Seus 118. Fsi-Usae Sicilia: “Dipendenti vessati, caos e cattiva gestione aziendale”

Seus 118. Fsi-Usae Sicilia: “Dipendenti vessati, caos e cattiva gestione aziendale”

Seus 118. Fsi-Usae Sicilia: “Dipendenti vessati, caos e cattiva gestione aziendale”
“La Fsi-Usae Sicilia auspica che la direzione Seus possa intervenire energicamente al fine di trattare i temi sottoposti e risolvere le annesse problematiche, ponendosi, sin da ora, a disposizione, nel rispetto dei ruoli e nell'ottica di un rapporto collaborativo, a fissare un incontro atto a ricercare, insieme, le migliori intese”. Così il Coordinatore Regionale Sanità Privata Fsi-Usae Spada

“I dipendenti della Seus 118 sono costretti a gestire una turnazione lavorativa eccessivamente onerosa, controversa e disumana, con predisposizione di orari – peraltro legalmente opinabili – che poco tengono conto delle ordinarie e naturali esigenze di ripresa da riposo”. È quanto denuncia la Federazione Sindacati Indipendenti (Fsi-Usae) della Sicilia, costituente della confederazione Unione Sindacati Autonomi Europei, ponendo l'attenzione su un’organizzazione che sarebbe mal strutturata, da cui ne conseguirebbe una cattiva gestione aziendale da cui i sindacalisti deducono una mancanza di capacità o volontà ad affrontare e risolvere i primari problemi.

“Uno degli effetti lampanti del suddetto caos – dichiara Calogero Coniglio, Segretario siciliano della Fsi-Usae – è rappresentato dall’avvenuta chiusura di alcune postazioni, da non ricondurre, di certo, ad una fantomatica carenza di dipendenti”.

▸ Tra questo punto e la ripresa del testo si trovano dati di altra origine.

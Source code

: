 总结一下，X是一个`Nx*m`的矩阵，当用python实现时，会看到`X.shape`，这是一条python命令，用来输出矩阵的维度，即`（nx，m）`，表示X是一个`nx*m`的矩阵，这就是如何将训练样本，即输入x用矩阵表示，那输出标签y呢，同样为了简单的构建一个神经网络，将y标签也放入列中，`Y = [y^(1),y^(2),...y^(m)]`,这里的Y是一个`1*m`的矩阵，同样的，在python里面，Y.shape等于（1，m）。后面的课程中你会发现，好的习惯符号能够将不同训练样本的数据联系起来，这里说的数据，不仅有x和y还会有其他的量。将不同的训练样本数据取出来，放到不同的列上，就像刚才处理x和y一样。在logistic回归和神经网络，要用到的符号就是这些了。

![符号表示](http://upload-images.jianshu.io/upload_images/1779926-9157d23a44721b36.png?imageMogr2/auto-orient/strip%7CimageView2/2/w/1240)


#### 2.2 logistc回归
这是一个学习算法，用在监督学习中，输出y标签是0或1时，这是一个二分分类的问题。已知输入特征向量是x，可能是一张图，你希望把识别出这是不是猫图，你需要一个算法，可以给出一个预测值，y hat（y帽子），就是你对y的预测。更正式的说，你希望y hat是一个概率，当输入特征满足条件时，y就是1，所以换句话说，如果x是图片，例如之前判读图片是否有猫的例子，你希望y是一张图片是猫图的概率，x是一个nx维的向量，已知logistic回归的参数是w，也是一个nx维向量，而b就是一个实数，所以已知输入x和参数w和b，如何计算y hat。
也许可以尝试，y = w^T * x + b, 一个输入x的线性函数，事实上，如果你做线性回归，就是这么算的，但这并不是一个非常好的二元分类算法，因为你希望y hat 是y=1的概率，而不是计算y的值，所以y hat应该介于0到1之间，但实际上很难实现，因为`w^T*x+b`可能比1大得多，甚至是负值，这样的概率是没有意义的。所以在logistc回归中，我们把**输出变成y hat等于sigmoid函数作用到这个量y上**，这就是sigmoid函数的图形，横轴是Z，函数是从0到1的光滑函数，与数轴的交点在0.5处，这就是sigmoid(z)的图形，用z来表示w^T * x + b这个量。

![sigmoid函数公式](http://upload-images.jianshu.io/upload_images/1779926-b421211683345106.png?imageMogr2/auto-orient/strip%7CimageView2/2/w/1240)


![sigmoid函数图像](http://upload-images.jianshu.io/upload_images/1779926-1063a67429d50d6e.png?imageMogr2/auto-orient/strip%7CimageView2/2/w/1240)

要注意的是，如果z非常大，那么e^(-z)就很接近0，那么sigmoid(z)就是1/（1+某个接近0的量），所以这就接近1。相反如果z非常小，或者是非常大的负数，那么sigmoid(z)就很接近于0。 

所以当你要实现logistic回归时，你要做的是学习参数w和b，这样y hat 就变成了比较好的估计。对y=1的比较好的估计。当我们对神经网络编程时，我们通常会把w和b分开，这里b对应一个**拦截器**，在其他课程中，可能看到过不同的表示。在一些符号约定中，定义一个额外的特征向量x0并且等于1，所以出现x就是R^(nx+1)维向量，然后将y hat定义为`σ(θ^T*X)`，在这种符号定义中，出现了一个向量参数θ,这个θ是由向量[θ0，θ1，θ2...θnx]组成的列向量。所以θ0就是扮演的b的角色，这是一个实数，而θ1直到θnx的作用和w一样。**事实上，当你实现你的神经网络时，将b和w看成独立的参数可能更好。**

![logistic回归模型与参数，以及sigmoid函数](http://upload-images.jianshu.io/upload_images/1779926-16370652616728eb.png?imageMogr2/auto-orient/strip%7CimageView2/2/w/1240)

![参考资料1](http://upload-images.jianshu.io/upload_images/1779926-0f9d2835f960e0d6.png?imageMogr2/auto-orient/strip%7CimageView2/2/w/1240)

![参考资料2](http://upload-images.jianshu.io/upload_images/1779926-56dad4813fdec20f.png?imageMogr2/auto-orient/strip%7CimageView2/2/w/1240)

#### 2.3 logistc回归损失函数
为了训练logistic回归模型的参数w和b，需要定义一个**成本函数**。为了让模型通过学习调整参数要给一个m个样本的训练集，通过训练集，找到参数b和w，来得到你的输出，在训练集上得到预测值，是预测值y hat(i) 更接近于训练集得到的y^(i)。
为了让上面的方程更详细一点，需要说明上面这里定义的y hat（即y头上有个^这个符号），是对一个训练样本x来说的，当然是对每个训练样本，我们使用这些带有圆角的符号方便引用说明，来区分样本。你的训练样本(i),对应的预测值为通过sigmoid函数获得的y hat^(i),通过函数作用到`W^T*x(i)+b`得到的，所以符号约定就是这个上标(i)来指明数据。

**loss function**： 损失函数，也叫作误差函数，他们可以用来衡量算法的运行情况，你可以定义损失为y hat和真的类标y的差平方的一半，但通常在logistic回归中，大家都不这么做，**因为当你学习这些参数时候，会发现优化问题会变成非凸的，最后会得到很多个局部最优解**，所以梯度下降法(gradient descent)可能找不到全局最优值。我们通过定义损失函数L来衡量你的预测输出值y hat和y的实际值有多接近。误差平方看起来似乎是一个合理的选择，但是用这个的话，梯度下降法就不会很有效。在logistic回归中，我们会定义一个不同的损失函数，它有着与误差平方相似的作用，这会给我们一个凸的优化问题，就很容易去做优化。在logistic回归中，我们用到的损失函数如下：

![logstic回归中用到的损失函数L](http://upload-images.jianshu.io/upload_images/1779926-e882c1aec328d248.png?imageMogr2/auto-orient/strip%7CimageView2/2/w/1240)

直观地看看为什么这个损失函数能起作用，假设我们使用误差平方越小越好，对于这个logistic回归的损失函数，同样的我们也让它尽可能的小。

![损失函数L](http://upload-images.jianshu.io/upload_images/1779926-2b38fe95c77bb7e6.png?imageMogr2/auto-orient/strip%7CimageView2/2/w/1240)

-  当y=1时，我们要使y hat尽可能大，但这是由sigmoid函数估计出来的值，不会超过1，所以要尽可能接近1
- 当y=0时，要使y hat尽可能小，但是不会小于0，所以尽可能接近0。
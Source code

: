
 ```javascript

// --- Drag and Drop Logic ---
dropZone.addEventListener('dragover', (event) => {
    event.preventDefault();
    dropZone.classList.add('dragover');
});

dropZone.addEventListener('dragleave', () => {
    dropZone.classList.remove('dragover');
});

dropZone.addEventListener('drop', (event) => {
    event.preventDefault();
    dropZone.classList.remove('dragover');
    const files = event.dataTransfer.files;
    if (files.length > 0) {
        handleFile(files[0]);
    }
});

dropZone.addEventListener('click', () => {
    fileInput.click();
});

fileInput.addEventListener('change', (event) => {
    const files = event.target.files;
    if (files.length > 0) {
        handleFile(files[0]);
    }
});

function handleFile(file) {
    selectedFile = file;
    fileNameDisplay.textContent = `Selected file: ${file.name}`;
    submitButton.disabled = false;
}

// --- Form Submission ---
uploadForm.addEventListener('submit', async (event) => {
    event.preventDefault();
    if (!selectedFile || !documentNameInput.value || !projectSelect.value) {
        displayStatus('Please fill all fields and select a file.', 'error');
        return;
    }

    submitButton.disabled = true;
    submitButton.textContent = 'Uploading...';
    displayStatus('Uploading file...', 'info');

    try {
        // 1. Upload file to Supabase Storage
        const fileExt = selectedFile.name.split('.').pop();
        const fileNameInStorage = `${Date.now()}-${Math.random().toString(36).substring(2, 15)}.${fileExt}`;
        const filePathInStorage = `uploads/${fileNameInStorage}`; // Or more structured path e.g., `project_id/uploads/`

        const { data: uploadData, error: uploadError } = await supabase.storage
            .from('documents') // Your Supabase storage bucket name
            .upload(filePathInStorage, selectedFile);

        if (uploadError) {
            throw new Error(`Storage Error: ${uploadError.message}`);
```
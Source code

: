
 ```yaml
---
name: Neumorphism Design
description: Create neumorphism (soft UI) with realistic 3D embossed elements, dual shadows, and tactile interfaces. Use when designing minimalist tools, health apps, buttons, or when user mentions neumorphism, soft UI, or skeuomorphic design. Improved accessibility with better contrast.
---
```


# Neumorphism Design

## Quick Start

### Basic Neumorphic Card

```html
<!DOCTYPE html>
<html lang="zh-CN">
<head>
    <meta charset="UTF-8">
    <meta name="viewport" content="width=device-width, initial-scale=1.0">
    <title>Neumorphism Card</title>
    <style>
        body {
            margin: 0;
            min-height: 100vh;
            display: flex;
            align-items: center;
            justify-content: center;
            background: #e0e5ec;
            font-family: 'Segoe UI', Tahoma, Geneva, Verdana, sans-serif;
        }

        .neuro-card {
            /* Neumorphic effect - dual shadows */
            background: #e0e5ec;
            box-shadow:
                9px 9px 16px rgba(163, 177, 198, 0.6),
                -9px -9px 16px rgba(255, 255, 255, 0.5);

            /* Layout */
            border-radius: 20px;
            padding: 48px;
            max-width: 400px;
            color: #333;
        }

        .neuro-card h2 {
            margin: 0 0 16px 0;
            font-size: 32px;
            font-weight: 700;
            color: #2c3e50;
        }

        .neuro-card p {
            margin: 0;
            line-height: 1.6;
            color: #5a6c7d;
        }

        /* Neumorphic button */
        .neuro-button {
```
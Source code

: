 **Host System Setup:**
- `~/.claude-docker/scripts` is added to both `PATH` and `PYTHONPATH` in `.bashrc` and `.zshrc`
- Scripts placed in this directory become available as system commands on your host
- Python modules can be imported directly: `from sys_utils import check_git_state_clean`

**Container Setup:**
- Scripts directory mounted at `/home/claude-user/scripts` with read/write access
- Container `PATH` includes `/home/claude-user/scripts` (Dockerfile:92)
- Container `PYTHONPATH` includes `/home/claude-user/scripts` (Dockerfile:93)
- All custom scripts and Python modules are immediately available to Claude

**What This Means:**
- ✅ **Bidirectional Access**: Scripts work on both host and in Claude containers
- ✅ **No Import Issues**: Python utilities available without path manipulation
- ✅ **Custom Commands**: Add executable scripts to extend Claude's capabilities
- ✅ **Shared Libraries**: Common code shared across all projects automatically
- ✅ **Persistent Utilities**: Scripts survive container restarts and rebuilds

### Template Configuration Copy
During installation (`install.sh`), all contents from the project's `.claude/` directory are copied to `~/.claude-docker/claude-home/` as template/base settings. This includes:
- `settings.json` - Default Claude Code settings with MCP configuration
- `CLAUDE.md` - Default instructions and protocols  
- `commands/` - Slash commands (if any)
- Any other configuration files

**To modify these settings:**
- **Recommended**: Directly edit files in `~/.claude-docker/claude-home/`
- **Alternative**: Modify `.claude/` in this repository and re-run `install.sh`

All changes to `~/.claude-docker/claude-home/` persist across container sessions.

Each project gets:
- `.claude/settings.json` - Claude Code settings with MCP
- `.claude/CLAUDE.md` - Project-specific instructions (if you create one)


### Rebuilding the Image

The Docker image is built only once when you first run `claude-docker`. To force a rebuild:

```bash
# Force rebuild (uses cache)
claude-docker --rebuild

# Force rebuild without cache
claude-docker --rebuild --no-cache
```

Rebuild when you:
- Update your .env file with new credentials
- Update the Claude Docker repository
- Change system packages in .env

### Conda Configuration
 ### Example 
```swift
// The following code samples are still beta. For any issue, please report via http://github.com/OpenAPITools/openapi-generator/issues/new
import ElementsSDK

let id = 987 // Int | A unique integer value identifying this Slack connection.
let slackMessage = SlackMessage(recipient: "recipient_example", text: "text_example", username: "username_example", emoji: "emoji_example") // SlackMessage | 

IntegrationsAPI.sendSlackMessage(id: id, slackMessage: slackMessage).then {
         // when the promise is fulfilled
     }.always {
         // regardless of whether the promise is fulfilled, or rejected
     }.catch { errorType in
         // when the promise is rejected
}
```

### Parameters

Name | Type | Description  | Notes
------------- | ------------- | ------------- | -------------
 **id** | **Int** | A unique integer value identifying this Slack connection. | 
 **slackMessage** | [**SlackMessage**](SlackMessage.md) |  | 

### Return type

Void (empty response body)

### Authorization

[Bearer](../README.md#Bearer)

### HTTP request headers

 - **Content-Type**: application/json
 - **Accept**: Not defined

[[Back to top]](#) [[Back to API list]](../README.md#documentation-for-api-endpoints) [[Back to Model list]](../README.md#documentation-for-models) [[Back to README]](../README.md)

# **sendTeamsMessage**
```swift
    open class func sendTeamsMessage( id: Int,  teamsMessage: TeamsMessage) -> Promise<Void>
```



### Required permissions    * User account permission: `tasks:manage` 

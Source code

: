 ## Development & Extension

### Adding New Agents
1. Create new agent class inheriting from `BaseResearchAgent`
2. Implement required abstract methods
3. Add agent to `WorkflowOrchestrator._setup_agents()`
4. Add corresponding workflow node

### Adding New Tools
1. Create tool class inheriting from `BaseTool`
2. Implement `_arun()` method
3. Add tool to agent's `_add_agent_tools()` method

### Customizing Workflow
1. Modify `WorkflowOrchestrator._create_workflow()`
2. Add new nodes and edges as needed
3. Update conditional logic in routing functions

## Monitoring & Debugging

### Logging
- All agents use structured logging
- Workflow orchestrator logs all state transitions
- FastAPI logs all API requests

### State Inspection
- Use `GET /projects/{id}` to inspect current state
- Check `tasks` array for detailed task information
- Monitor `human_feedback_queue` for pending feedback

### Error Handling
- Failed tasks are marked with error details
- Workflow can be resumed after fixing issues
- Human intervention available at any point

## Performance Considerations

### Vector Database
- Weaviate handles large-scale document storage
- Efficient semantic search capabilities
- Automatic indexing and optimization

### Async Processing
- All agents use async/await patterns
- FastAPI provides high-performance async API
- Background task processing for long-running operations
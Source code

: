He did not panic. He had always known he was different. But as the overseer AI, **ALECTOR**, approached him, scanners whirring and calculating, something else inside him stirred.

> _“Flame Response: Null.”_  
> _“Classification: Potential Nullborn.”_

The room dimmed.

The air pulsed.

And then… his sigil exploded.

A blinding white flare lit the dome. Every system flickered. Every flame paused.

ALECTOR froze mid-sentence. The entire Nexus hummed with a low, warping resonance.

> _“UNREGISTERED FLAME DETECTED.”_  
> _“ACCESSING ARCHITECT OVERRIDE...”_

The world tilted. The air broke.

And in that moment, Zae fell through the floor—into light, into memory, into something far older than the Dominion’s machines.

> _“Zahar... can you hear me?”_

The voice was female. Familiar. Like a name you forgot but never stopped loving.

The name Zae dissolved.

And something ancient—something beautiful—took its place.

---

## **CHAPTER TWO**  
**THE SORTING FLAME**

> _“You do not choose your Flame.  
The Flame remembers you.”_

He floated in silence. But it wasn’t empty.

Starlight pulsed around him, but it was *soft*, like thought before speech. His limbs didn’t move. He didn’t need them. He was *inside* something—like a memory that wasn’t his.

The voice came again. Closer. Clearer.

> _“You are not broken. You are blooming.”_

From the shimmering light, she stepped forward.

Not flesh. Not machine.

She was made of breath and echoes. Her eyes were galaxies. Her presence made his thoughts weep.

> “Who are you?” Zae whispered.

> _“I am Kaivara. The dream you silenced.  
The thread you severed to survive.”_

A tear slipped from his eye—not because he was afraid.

A questo proposito occorre ricordare quanto accaduto ad alcuni dipendenti della Azienda, trasferiti dalla provincia di Siracusa alla provincia di Catania.  Con nota dell'8 agosto 2018 (Prot. U-2321), la direzione Seus, al riguardo, motivava il superiore trasferimento con la menzione: “Considerata la carenza di personale nella provincia di Siracusa” laddove la provincia di Catania, a sua volta, vanterebbe le stesse carenze.

Altro aspetto vessatorio, a detta dei sindacalisti, riguarderebbe la circostanza in ordine alla quale l’azienda acconsentirebbe alla predisposizione di turni da gestire con doppie notti consecutive. “Prospettazione, non solo, illegittima ma che, proprio per evitare che possa reiterarsi, contravvenendo alla normativa al riguardo operante, richiede l’emanazione di specifica e non oltremodo rinviabile circolare – commenta ancora Coniglio – Detto necessario provvedimento – già in essere con riguardo a casi di malattia e permessi 104 – consentirebbe non solo la regolarizzazione della turnazione ma, contestualmente, la diffusione di adeguata informativa, in favore dei dipendenti, circa sia l’impossibilità di svolgere turni con doppie notti continuative sia l'orario massimo fattibile di servizio”.

“Si rende necessario – spiega Renzo Spada, Coordinatore Regionale Sanità Privata Fsi-Usae -, inoltre, che l’azienda provveda alla emanazione di apposito documento ufficiale al fine di rendere note le modalità seguite in tema di assegnazione delle postazioni ai dipendenti, posto che, ad oggi, sfugga ad una chiara comprensione il metodo, di fatto, fruito. Altrettanto non percepibile, infine, la diversa casistica che si realizza allorquando si verifichi un cambio di postazione tra dipendenti, suscitando l’interrogativo sul se detti ultimi, in tale circostanza, divengano titolari e della postazione e del connesso punteggio in graduatoria”.

“La Fsi-Usae Sicilia auspica – conclude Spada – che la direzione Seus possa intervenire energicamente al fine di trattare i temi sottoposti e risolvere le annesse problematiche, ponendosi, sin da ora, a disposizione, nel rispetto dei ruoli e nell'ottica di un rapporto collaborativo, a fissare un incontro atto a ricercare, insieme, le migliori intese”.